2017 Best Gruop Award at Folk & World Music Gala, Sweden >> Watch
Swedish Art Grant, Sweden

2017 Manifest Gala and Music Awards, “Best Folk Gruop” nomination, Sweden

2016 Swedish Art Grant, Sweden
Swedish Art Grant, Sweden
Tradition Bearer at Folk & World Music Gala, Sweden >> Watch
2014 Sparbank Culture Prize, Sweden
2013 Swedish Art Grant, Sweden
2012 Malmö Culture Prize, Sweden


Nadin was born in Baghdad into an artistic family. Her late father was an actor and her late mother played the Piano. During her childhood 1980 – 1991 Nadin lived in Iraq under different circumstances of great irony: a musically inspiring home and studying the Classical Western Violin in Baghdad. But also practicing a daily life under the threat and horror wars brought to Iraq during the first and the second Gulf wars.


As a child music always made Nadin stop for a moment and think. She explains:
” Expression, intensity and emotions transfeared to me as a receiver / listener through a musical instrument. The singer’s voice, pronunciation, body language, face expressions and eye contact. All these communication tools fascinated me as a child. Music helped me “dreaming my self away” from reality in difficult situations. I often think of the times when hiding with my family and hundreds of other families, in the shelter in Baghdad during the second Gulf war. I was ten years old. I was actually rhyming and making up lyrics in my head to the “rhythm” of each bomb or explosion sound. I recall writing some words, I wanted to believe they were song lyrics on the shelter’s wall. But I also connected music to feelings of love, joy, loving the life, feeling free and in balance.
My earliest memories with music goes back to when I was almost just one year old. I was crawling towards the Piano, while my late mother was practicing. I stood by the Piano and my hight allowed me to see only my mother’s fingers on the Piano from the profile. That was according to my late mother, the first time I actually stood up. I crawled towards the sound of the music. Sounds like a good song title!”


Year 1992 Nadin moved to Cairo where her mother was born and later died after a long struggle with Cancer: “All of it was hard, tough and intensive.
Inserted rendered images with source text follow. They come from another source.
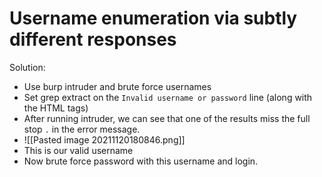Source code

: # Username enumeration via subtly different responses
Solution:
- Use burp intruder and brute force usernames
- Set grep extract on the `Invalid username or password` line (along with the HTML tags)
- After running intruder, we can see that one of the results miss the full stop `.` in the error message.
- ![[Pasted image 20211120180846.png]]
- This is our valid username
- Now brute force password with this username and login.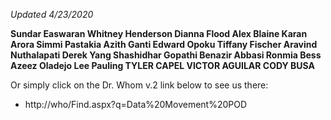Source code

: _Updated 4/23/2020_

**Sundar Easwaran
Whitney Henderson
Dianna Flood
Alex Blaine
Karan Arora
Simmi Pastakia
Azith Ganti
Edward Opoku
Tiffany Fischer
Aravind Nuthalapati
Derek Yang
Shashidhar Gopathi
Benazir Abbasi
Ronmia Bess
Azeez Oladejo
Lee Pauling
TYLER CAPEL
VICTOR  AGUILAR
CODY BUSA**



Or simply click on the Dr. Whom v.2 link below to see us there:
- http://who/Find.aspx?q=Data%20Movement%20POD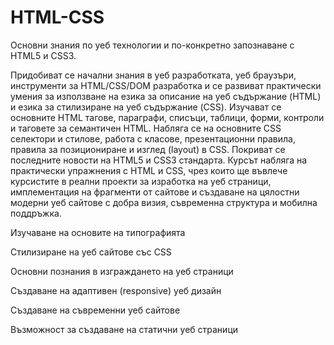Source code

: # HTML-CSS
Основни знания по уеб технологии и по-конкретно запознаване с HTML5 и CSS3.

Придобиват се начални знания в уеб разработката, уеб браузъри, инструменти за HTML/CSS/DOM разработка и се развиват практически умения за използване на езика за описание на уеб съдържание (HTML) и езика за стилизиране на уеб съдържание (CSS). Изучават се основните HTML тагове, параграфи, списъци, таблици, форми, контроли и таговете за семантичен HTML. Набляга се на основните CSS селектори и стилове, работа с класове, презентационни правила, правила за позициониране и изглед (layout) в CSS. Покриват се последните новости на HTML5 и CSS3 стандарта. Курсът набляга на практически упражнения с HTML и CSS, чрез които ще въвлече курсистите в реални проекти за изработка на уеб страници, имплементация на фрагменти от сайтове и създаване на цялостни модерни уеб сайтове с добра визия, съвременна структура и мобилна поддръжка.

Изучаване на основите на типографията

Стилизиране на уеб сайтове със CSS

Основни познания в изграждането на уеб страници

Създаване на адаптивен (responsive) уеб дизайн

Създаване на съвременни уеб сайтове

Възможност за създаване на статични уеб страници

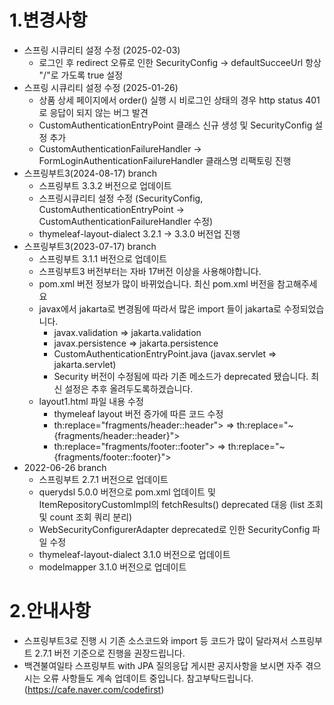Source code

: # 1.변경사항
- 스프링 시큐리티 설정 수정 (2025-02-03)
  - 로그인 후 redirect 오류로 인한 SecurityConfig -> defaultSucceeUrl 항상 "/"로 가도록 true 설정 
- 스프링 시큐리티 설정 수정 (2025-01-26)
  - 상품 상세 페이지에서 order() 실행 시 비로그인 상태의 경우 http status 401로 응답이 되지 않는 버그 발견
  - CustomAuthenticationEntryPoint 클래스 신규 생성 및 SecurityConfig 설정 추가
  - CustomAuthenticationFailureHandler -> FormLoginAuthenticationFailureHandler 클래스명 리팩토링 진행
- 스프링부트3(2024-08-17) branch
  - 스프링부트 3.3.2 버전으로 업데이트
  - 스프링시큐리티 설정 수정 (SecurityConfig, CustomAuthenticationEntryPoint -> CustomAuthenticationFailureHandler 수정)
  - thymeleaf-layout-dialect 3.2.1 -> 3.3.0 버전업 진행
- 스프링부트3(2023-07-17) branch
  - 스프링부트 3.1.1 버전으로 업데이트
  - 스프링부트3 버전부터는 자바 17버전 이상을 사용해야합니다.
  - pom.xml 버전 정보가 많이 바뀌었습니다. 최신 pom.xml 버전을 참고해주세요
  - javax에서 jakarta로 변경됨에 따라서 많은 import 들이 jakarta로 수정되었습니다.
    - javax.validation => jakarta.validation
    - javax.persistence => jakarta.persistence
    - CustomAuthenticationEntryPoint.java (javax.servlet => jakarta.servlet)
    - Security 버전이 수정됨에 따라 기존 메소드가 deprecated 됐습니다. 최신 설정은 추후 올려두도록하겠습니다.
  - layout1.html 파일 내용 수정
    - thymeleaf layout 버전 증가에 따른 코드 수정 
    - th:replace="fragments/header::header">   =>   th:replace="~{fragments/header::header}">
    - th:replace="fragments/footer::footer">   =>   th:replace="~{fragments/footer::footer}">
- 2022-06-26 branch 
   - 스프링부트 2.7.1 버전으로 업데이트
   - querydsl 5.0.0 버전으로 pom.xml 업데이트 및 ItemRepositoryCustomImpl의 fetchResults() deprecated 대응
     (list 조회 및 count 조회 쿼리 분리)
   - WebSecurityConfigurerAdapter deprecated로 인한 SecurityConfig 파일 수정
   - thymeleaf-layout-dialect 3.1.0 버전으로 업데이트
   - modelmapper 3.1.0 버전으로 업데이트
  
# 2.안내사항
 - 스프링부트3로 진행 시 기존 소스코드와 import 등 코드가 많이 달라져서 스프링부트 2.7.1 버전 기준으로 진행을 권장드립니다.
 - 백견불여일타 스프링부트 with JPA 질의응답 게시판 공지사항을 보시면 자주 겪으시는 오류 사항들도 계속 업데이트 중입니다. 참고부탁드립니다. (https://cafe.naver.com/codefirst)
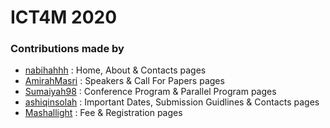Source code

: # ICT4M 2020

### Contributions made by

- [nabihahhh](https://github.com/nabihahhh) : Home, About & Contacts pages
- [AmirahMasri](https://github.com/AmirahMasri) : Speakers & Call For Papers pages
- [Sumaiyah98](https://github.com/Sumaiyah98) : Conference Program & Parallel Program pages
- [ashiqinsolah](https://github.com/ashiqinsolah) : Important Dates, Submission Guidlines & Contacts pages
- [Mashallight](https://github.com/Mashallight) : Fee & Registration pages


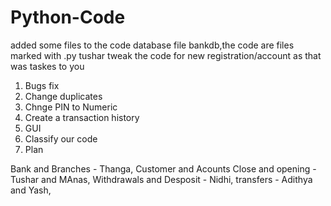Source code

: # Python-Code

added some files to the code database file bankdb,the code are files marked with .py
tushar tweak the code for new registration/account as that was taskes to you

1. Bugs fix
2. Change duplicates
3. Chnge PIN to Numeric
4. Create a transaction history
5. GUI
6. Classify  our code
7. Plan


Bank and Branches - Thanga, 
Customer and Acounts Close and opening - Tushar and MAnas, 
Withdrawals and Desposit -  Nidhi, 
transfers - Adithya and Yash, 
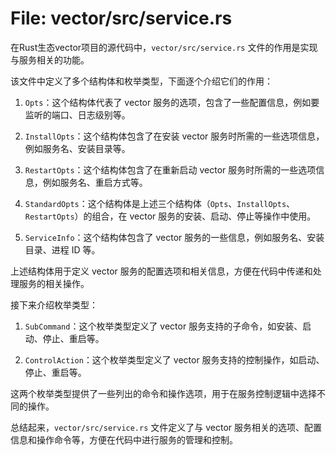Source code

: # File: vector/src/service.rs

在Rust生态vector项目的源代码中，`vector/src/service.rs` 文件的作用是实现与服务相关的功能。

该文件中定义了多个结构体和枚举类型，下面逐个介绍它们的作用：

1. `Opts`：这个结构体代表了 vector 服务的选项，包含了一些配置信息，例如要监听的端口、日志级别等。

2. `InstallOpts`：这个结构体包含了在安装 vector 服务时所需的一些选项信息，例如服务名、安装目录等。

3. `RestartOpts`：这个结构体包含了在重新启动 vector 服务时所需的一些选项信息，例如服务名、重启方式等。

4. `StandardOpts`：这个结构体是上述三个结构体（`Opts`、`InstallOpts`、`RestartOpts`）的组合，在 vector 服务的安装、启动、停止等操作中使用。

5. `ServiceInfo`：这个结构体包含了 vector 服务的一些信息，例如服务名、安装目录、进程 ID 等。

上述结构体用于定义 vector 服务的配置选项和相关信息，方便在代码中传递和处理服务的相关操作。

接下来介绍枚举类型：

1. `SubCommand`：这个枚举类型定义了 vector 服务支持的子命令，如安装、启动、停止、重启等。

2. `ControlAction`：这个枚举类型定义了 vector 服务支持的控制操作，如启动、停止、重启等。

这两个枚举类型提供了一些列出的命令和操作选项，用于在服务控制逻辑中选择不同的操作。

总结起来，`vector/src/service.rs` 文件定义了与 vector 服务相关的选项、配置信息和操作命令等，方便在代码中进行服务的管理和控制。

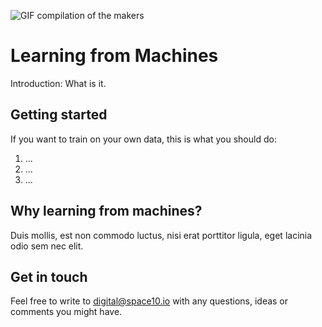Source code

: ![GIF compilation of the makers](https://space10.io/content/uploads/2019/06/learning-from-machines.gif)

# Learning from Machines
Introduction: What is it.

## Getting started
If you want to train on your own data, this is what you should do:

1. ...
2. ...
3. ...

## Why learning from machines?
Duis mollis, est non commodo luctus, nisi erat porttitor ligula, eget lacinia odio sem nec elit.

## Get in touch
Feel free to write to digital@space10.io with any questions, ideas or comments you might have.
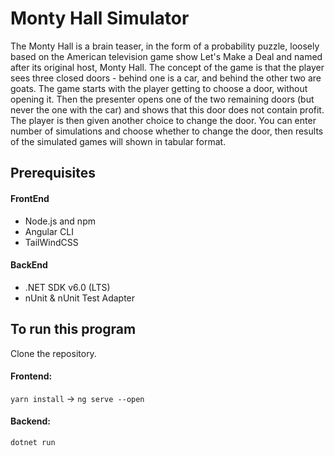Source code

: # Monty Hall Simulator

The Monty Hall is a brain teaser, in the form of a probability puzzle, loosely based on the American television game show Let's Make a Deal and named after its original host, Monty Hall. The concept of the game is that the player sees three closed doors - behind one is a car, and behind the other two are goats. The game starts with the player getting to choose a door, without opening it. Then the presenter opens one of the two remaining doors (but never the one with the car) and shows that this door does not contain profit. The player is then given another choice to change the door. You can enter number of simulations and choose whether to change the door, then results of the simulated games will shown in tabular format.

## Prerequisites

#### FrontEnd
* Node.js and npm
* Angular CLI
* TailWindCSS

#### BackEnd
* .NET SDK v6.0 (LTS)
* nUnit & nUnit Test Adapter

## To run this program
Clone the repository.

#### Frontend: 
  `yarn install` -> `ng serve --open`

#### Backend:
  `dotnet run`
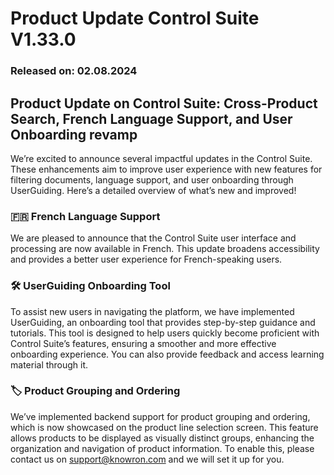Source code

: # Product Update Control Suite V1.33.0

### Released on: 02.08.2024

## Product Update on Control Suite: Cross-Product Search, French Language Support, and User Onboarding revamp

We’re excited to announce several impactful updates in the Control Suite. These enhancements aim to improve user experience with new features for filtering documents, language support, and user onboarding through UserGuiding. Here’s a detailed overview of what’s new and improved!

### 🇫🇷 **French Language Support**

We are pleased to announce that the Control Suite user interface and processing are now available in French. This update broadens accessibility and provides a better user experience for French-speaking users.

### 🛠️ **UserGuiding Onboarding Tool**

To assist new users in navigating the platform, we have implemented UserGuiding, an onboarding tool that provides step-by-step guidance and tutorials. This tool is designed to help users quickly become proficient with Control Suite’s features, ensuring a smoother and more effective onboarding experience. You can also provide feedback and access learning material through it.

### 🏷️ **Product Grouping and Ordering**

We’ve implemented backend support for product grouping and ordering, which is now showcased on the product line selection screen. This feature allows products to be displayed as visually distinct groups, enhancing the organization and navigation of product information. To enable this, please contact us on [support@knowron.com](mailto:support@knowron.com) and we will set it up for you.


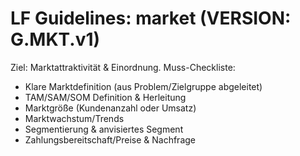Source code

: # LF Guidelines: market (VERSION: G.MKT.v1)

Ziel: Marktattraktivität & Einordnung.
Muss-Checkliste:

- Klare Marktdefinition (aus Problem/Zielgruppe abgeleitet)
- TAM/SAM/SOM Definition & Herleitung
- Marktgröße (Kundenanzahl oder Umsatz)
- Marktwachstum/Trends
- Segmentierung & anvisiertes Segment
- Zahlungsbereitschaft/Preise & Nachfrage
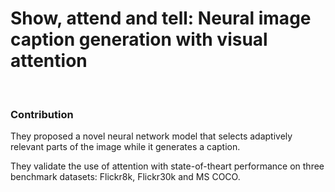 # Show, attend and tell: Neural image caption generation with visual attention

</br>

### Contribution

They proposed a novel neural network model that selects adaptively relevant parts of the image while it generates a caption.

They validate the use of attention with state-of-theart performance on three benchmark datasets: Flickr8k, Flickr30k and MS COCO.


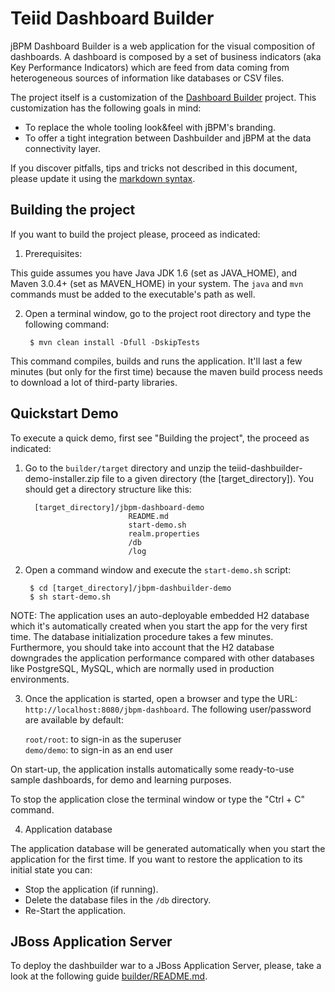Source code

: Teiid Dashboard Builder
=======================

jBPM Dashboard Builder is a web application for the visual composition of dashboards. A dashboard is composed by a set of
 business indicators (aka Key Performance Indicators) which are feed from data coming from heterogeneous sources of information
like databases or CSV files.

The project itself is a customization of the [Dashboard Builder](https://github.com/droolsjbpm/dashboard-builder) project.
This customization has the following goals in mind:

* To replace the whole tooling look&feel with jBPM's branding.
* To offer a tight integration between Dashbuilder and jBPM at the data connectivity layer.

If you discover pitfalls, tips and tricks not described in this document,
please update it using the [markdown syntax](http://daringfireball.net/projects/markdown/syntax).


Building the project
--------------------

If you want to build the project please, proceed as indicated:

1. Prerequisites:

  This guide assumes you have Java JDK 1.6 (set as JAVA_HOME), and Maven 3.0.4+ (set as MAVEN_HOME) in your system.
  The <code>java</code> and <code>mvn</code> commands must be added to the executable's path as well.

2. Open a terminal window, go to the project root directory and type the following command:

        $ mvn clean install -Dfull -DskipTests

  This command compiles, builds and runs the application. It'll last a few minutes (but only for the first time) because
  the maven build process needs to download a lot of third-party libraries.


Quickstart Demo
-------------------

To execute a quick demo, first see "Building the project", the proceed as indicated:

1. Go to the <code>builder/target</code> directory and unzip the teiid-dashbuilder-demo-installer.zip file to
  a given directory (the [target_directory]). You should get a directory structure like this:

         [target_directory]/jbpm-dashboard-demo
                              README.md
                              start-demo.sh
                              realm.properties
                              /db
                              /log

2. Open a command window and execute the <code>start-demo.sh</code> script:

        $ cd [target_directory]/jbpm-dashbuilder-demo
        $ sh start-demo.sh

  NOTE: The application uses an auto-deployable embedded H2 database which it's automatically created when you start
  the app for the very first time. The database initialization procedure takes a few minutes. Furthermore, you should
  take into account that the H2 database downgrades the application performance compared with other databases like
  PostgreSQL, MySQL, which are normally used in production environments.

3. Once the application is started, open a browser and type the URL: <code>http://localhost:8080/jbpm-dashboard</code>.
The following user/password are available by default:

     <code>root/root</code>: to sign-in as the superuser     
     <code>demo/demo</code>: to sign-in as an end user

  On start-up, the application installs automatically some ready-to-use sample dashboards, for demo and learning purposes.

  To stop the application close the terminal window or type the "Ctrl + C" command.

4. Application database

The application database will be generated automatically when you start the application for the first time.
If you want to restore the application to its initial state you can:

* Stop the application (if running).
* Delete the database files in the <code>/db</code> directory.
* Re-Start the application.

JBoss Application Server
-------------------------

To deploy the dashbuilder war to a JBoss Application Server, please, take a look at the following guide 
[builder/README.md](https://github.com/droolsjbpm/jbpm-dashboard/blob/master/builder/README.md).



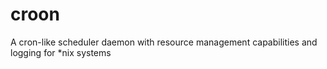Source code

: # croon
A cron-like scheduler daemon with resource management capabilities and logging for *nix systems

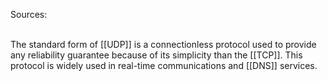 Sources:

\
The standard form of [[UDP]] is a connectionless protocol used to provide any reliability guarantee because of its simplicity than the [[TCP]]. This protocol is widely used in real-time communications and [[DNS]] services.
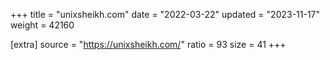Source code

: +++
title = "unixsheikh.com"
date = "2022-03-22"
updated = "2023-11-17"
weight = 42160

[extra]
source = "https://unixsheikh.com/"
ratio = 93
size = 41
+++
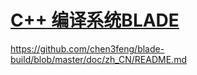 # [C++ 编译系统BLADE](https://github.com/wjwever/gitblog/issues/35)

https://github.com/chen3feng/blade-build/blob/master/doc/zh_CN/README.md
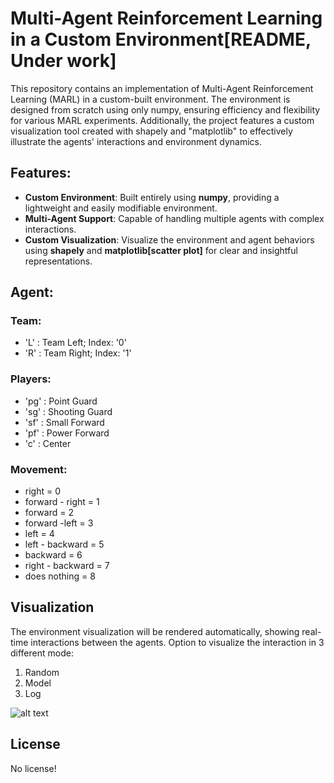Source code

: # Multi-Agent Reinforcement Learning in a Custom Environment[README, Under work]

This repository contains an implementation of Multi-Agent Reinforcement Learning (MARL) in a custom-built environment. The environment is designed from scratch using only numpy, ensuring efficiency and flexibility for various MARL experiments. Additionally, the project features a custom visualization tool created with shapely and "matplotlib" to effectively illustrate the agents' interactions and environment dynamics.

## Features:

- **Custom Environment**: Built entirely using **numpy**, providing a lightweight and easily modifiable environment.
- **Multi-Agent Support**: Capable of handling multiple agents with complex interactions.
- **Custom Visualization**: Visualize the environment and agent behaviors using **shapely** and **matplotlib[scatter plot]** for clear and insightful representations.
## Agent:
### Team:
- 'L' : Team Left; Index: '0'
- 'R' : Team Right; Index: '1'
### Players:
- 'pg' : Point Guard
- 'sg' : Shooting Guard
- 'sf' : Small Forward
- 'pf' : Power Forward
- 'c'  : Center
### Movement:
- right = 0
- forward - right = 1
- forward = 2
- forward -left = 3
- left = 4
- left - backward = 5
- backward = 6
- right - backward = 7
- does nothing = 8
## Visualization

The environment visualization will be rendered automatically, showing real-time interactions between the agents. Option to visualize the interaction in 3 different mode:

1. Random
2. Model
3. Log

![alt text](https://github.com/Vincent9339/marl-basketball/blob/master/img/image-20240817104031010.png?raw=true)



## License

No license!

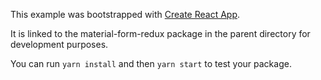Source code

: This example was bootstrapped with [Create React App](https://github.com/facebook/create-react-app).

It is linked to the material-form-redux package in the parent directory for development purposes.

You can run `yarn install` and then `yarn start` to test your package.
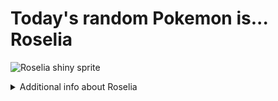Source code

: # Today's random Pokemon is... Roselia

![Roselia shiny sprite](https://raw.githubusercontent.com/PokeAPI/sprites/master/sprites/pokemon/shiny/315.png)

<details>
<summary>Additional info about Roselia</summary>

| srpite type | image |
|------|------|
| back_default | ![Roselia back_default sprite](https://raw.githubusercontent.com/PokeAPI/sprites/master/sprites/pokemon/back/315.png) |
| back_female | ![Roselia back_female sprite](https://raw.githubusercontent.com/PokeAPI/sprites/master/sprites/pokemon/back/female/315.png) |
| back_shiny | ![Roselia back_shiny sprite](https://raw.githubusercontent.com/PokeAPI/sprites/master/sprites/pokemon/back/shiny/315.png) |
| back_shiny_female | ![Roselia back_shiny_female sprite](https://raw.githubusercontent.com/PokeAPI/sprites/master/sprites/pokemon/back/shiny/female/315.png) |
| front_default | ![Roselia front_default sprite](https://raw.githubusercontent.com/PokeAPI/sprites/master/sprites/pokemon/315.png) |
| front_female | ![Roselia front_female sprite](https://raw.githubusercontent.com/PokeAPI/sprites/master/sprites/pokemon/female/315.png) |
| front_shiny_female | ![Roselia front_shiny_female sprite](https://raw.githubusercontent.com/PokeAPI/sprites/master/sprites/pokemon/shiny/female/315.png) | </details>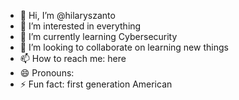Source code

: - 👋 Hi, I’m @hilaryszanto
- 👀 I’m interested in everything
- 🌱 I’m currently learning Cybersecurity
- 💞️ I’m looking to collaborate on learning new things
- 📫 How to reach me: here
- 😄 Pronouns: 
- ⚡ Fun fact: first generation American

<!---
hilaryszanto/hilaryszanto is a ✨ special ✨ repository because its `README.md` (this file) appears on your GitHub profile.
You can click the Preview link to take a look at your changes.
--->
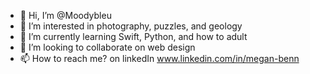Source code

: - 👋 Hi, I’m @Moodybleu
- 👀 I’m interested in photography, puzzles, and geology
- 🌱 I’m currently learning Swift, Python, and how to adult
- 💞️ I’m looking to collaborate on web design
- 📫 How to reach me? on linkedIn www.linkedin.com/in/megan-benn

<!---
Moodybleu/Moodybleu is a ✨ special ✨ repository because its `README.md` (this file) appears on your GitHub profile.
You can click the Preview link to take a look at your changes.
--->
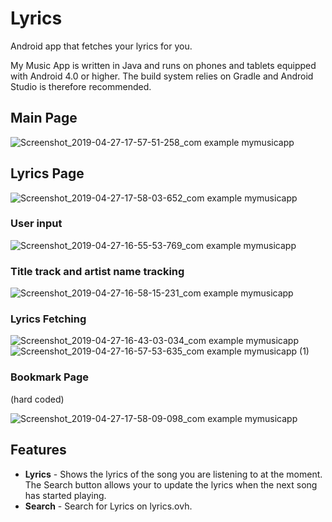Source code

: # Lyrics

Android app that fetches your lyrics for you.

My Music App is written in Java and runs on phones and tablets equipped with Android 4.0 or higher.
The build system relies on Gradle and Android Studio is therefore recommended.

## Main Page

![Screenshot_2019-04-27-17-57-51-258_com example mymusicapp](https://user-images.githubusercontent.com/45789780/56849769-87336480-6916-11e9-8c4f-e6265e2422a8.png)

## Lyrics Page

![Screenshot_2019-04-27-17-58-03-652_com example mymusicapp](https://user-images.githubusercontent.com/45789780/56849773-9b776180-6916-11e9-88f2-6403262967e2.png)

### User input

![Screenshot_2019-04-27-16-55-53-769_com example mymusicapp](https://user-images.githubusercontent.com/45789780/56849213-60bdfb00-690f-11e9-8c19-f2522ec6b271.png)

### Title track and artist name tracking

![Screenshot_2019-04-27-16-58-15-231_com example mymusicapp](https://user-images.githubusercontent.com/45789780/56849175-d5dd0080-690e-11e9-9276-2f3f7a8e38b2.png)

### Lyrics Fetching

![Screenshot_2019-04-27-16-43-03-034_com example mymusicapp](https://user-images.githubusercontent.com/45789780/56849235-a24ea600-690f-11e9-8b23-48b9aa1d9886.png)     ![Screenshot_2019-04-27-16-57-53-635_com example mymusicapp (1)](https://user-images.githubusercontent.com/45789780/56849250-d4600800-690f-11e9-88ab-04eb3d2a6e0d.png)

### Bookmark Page
(hard coded)

![Screenshot_2019-04-27-17-58-09-098_com example mymusicapp](https://user-images.githubusercontent.com/45789780/56849762-6539e200-6916-11e9-8b27-7347e79f4353.png)


## Features
* **Lyrics** - Shows the lyrics of the song you are listening to at the moment. The Search button allows your to update the lyrics when the next song has started playing.
* **Search** - Search for Lyrics on lyrics.ovh.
Loosing my mom, experiencing two wars, being one of 20 million people who lived and worked and struggled in Cairo, looking at the Pyramids every morning in my way to school, living a way from my home town Baghdad and being a foreigner in Egypt, the political struggles in the Middle East and the world, the media, news of stoning women till death in some parts of the world, dictatorships and injustice … and many more thoughts.. all of that started a long list of questions and observations in my head as a teenager. I knew then for sure, all of that was just the beginning of an interesting and tough journey of life!”


Back to Baghdad, Iraq in 1998 Nadin was strongly inspired by the Western Music and culture. She was fascinated by the world’s folk movements towards freedom and justice in the 60’s and 70’s. Accidentally Nadin found a dusty plastic bag on a shelf in an old music stor in Baghdad. The bag contained a video tape of  Joan Baez singing protest songs at the Washington square 1963, an audio tape with recordings of Joan Baez singing to children and families during the Vietnam war in a church. Nadin realized for the first time the huge impact music had made /can make in a society:
” It was important for me to have an idol. Someone to look up to and believe in. Someone who touches my soul. Someone who inspire and “guide” me as a teenager. A person who’s task is big and global. Someone who carries a message of peace, since all my life up to that age had been surrounded by war. A strong voice!   The political, social and moral corruption in Iraq in the 90’s suffocated me. It was dangerous. Everyone and everything was censured and controlled by the government. The TV and radio programs were carefuly selected. You couldn’t trust your best friend or tell your opinion about a political matter. The Western music was somehow banned. But I found those tapes and a book about “Wood Stock”. The tapes and the book were my only window into the outside world.”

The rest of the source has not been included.